**Task directions**
Every line below is to be given again precisely; images are to be left out.

**Data section**
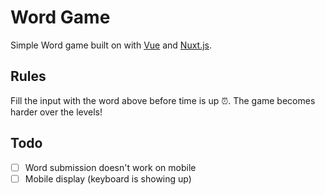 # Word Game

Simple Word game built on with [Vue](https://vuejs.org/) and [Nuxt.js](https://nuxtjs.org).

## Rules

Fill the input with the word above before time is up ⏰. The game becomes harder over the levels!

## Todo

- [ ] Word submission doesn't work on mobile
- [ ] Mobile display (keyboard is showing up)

**Answer**
 # Word Game

Simple Word game built on with [Vue](https://vuejs.org/) and [Nuxt.js](https://nuxtjs.org).

## Rules

Fill the input with the word above before time is up ⏰. The game becomes harder over the levels!

## Todo

- [ ] Word submission doesn't work on mobile
- [ ] Mobile display (keyboard is showing up)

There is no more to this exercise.